Exercise brief: Every line from the line containing "When a package" through the final line below must be returned exactly, and no other line.

Extracted records:

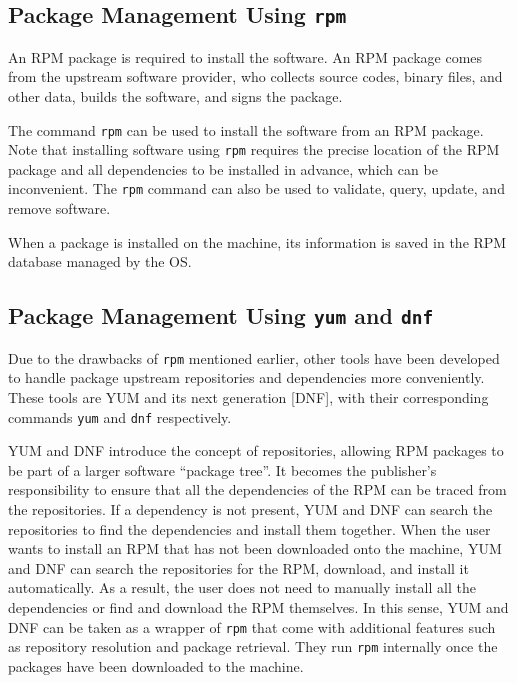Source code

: \subsection{Package Management Using \texttt{rpm}}

An RPM package is required to install the software. An RPM package comes from the upstream software provider, who collects source codes, binary files, and other data, builds the software, and signs the package.

The command \verb|rpm| can be used to install the software from an RPM package. Note that installing software using \verb|rpm| requires the precise location of the RPM package and all dependencies to be installed in advance, which can be inconvenient. The \verb|rpm| command can also be used to validate, query, update, and remove software.

When a package is installed on the machine, its information is saved in the RPM database managed by the OS.

\subsection{Package Management Using \texttt{yum} and \texttt{dnf}}

Due to the drawbacks of \verb|rpm| mentioned earlier, other tools have been developed to handle package upstream repositories and dependencies more conveniently. These tools are YUM and its next generation [DNF], with their corresponding commands \verb|yum| and \verb|dnf| respectively.

YUM and DNF introduce the concept of repositories, allowing RPM packages to be part of a larger software ``package tree''. It becomes the publisher's responsibility to ensure that all the dependencies of the RPM can be traced from the repositories. If a dependency is not present, YUM and DNF can search the repositories to find the dependencies and install them together. When the user wants to install an RPM that has not been downloaded onto the machine, YUM and DNF can search the repositories for the RPM, download, and install it automatically. As a result, the user does not need to manually install all the dependencies or find and download the RPM themselves. In this sense, YUM and DNF can be taken as a wrapper of \verb|rpm| that come with additional features such as repository resolution and package retrieval. They run \verb|rpm| internally once the packages have been downloaded to the machine.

Your response:
When a package is installed on the machine, its information is saved in the RPM database managed by the OS.

\subsection{Package Management Using \texttt{yum} and \texttt{dnf}}

Due to the drawbacks of \verb|rpm| mentioned earlier, other tools have been developed to handle package upstream repositories and dependencies more conveniently. These tools are YUM and its next generation [DNF], with their corresponding commands \verb|yum| and \verb|dnf| respectively.

YUM and DNF introduce the concept of repositories, allowing RPM packages to be part of a larger software ``package tree''. It becomes the publisher's responsibility to ensure that all the dependencies of the RPM can be traced from the repositories. If a dependency is not present, YUM and DNF can search the repositories to find the dependencies and install them together. When the user wants to install an RPM that has not been downloaded onto the machine, YUM and DNF can search the repositories for the RPM, download, and install it automatically. As a result, the user does not need to manually install all the dependencies or find and download the RPM themselves. In this sense, YUM and DNF can be taken as a wrapper of \verb|rpm| that come with additional features such as repository resolution and package retrieval. They run \verb|rpm| internally once the packages have been downloaded to the machine.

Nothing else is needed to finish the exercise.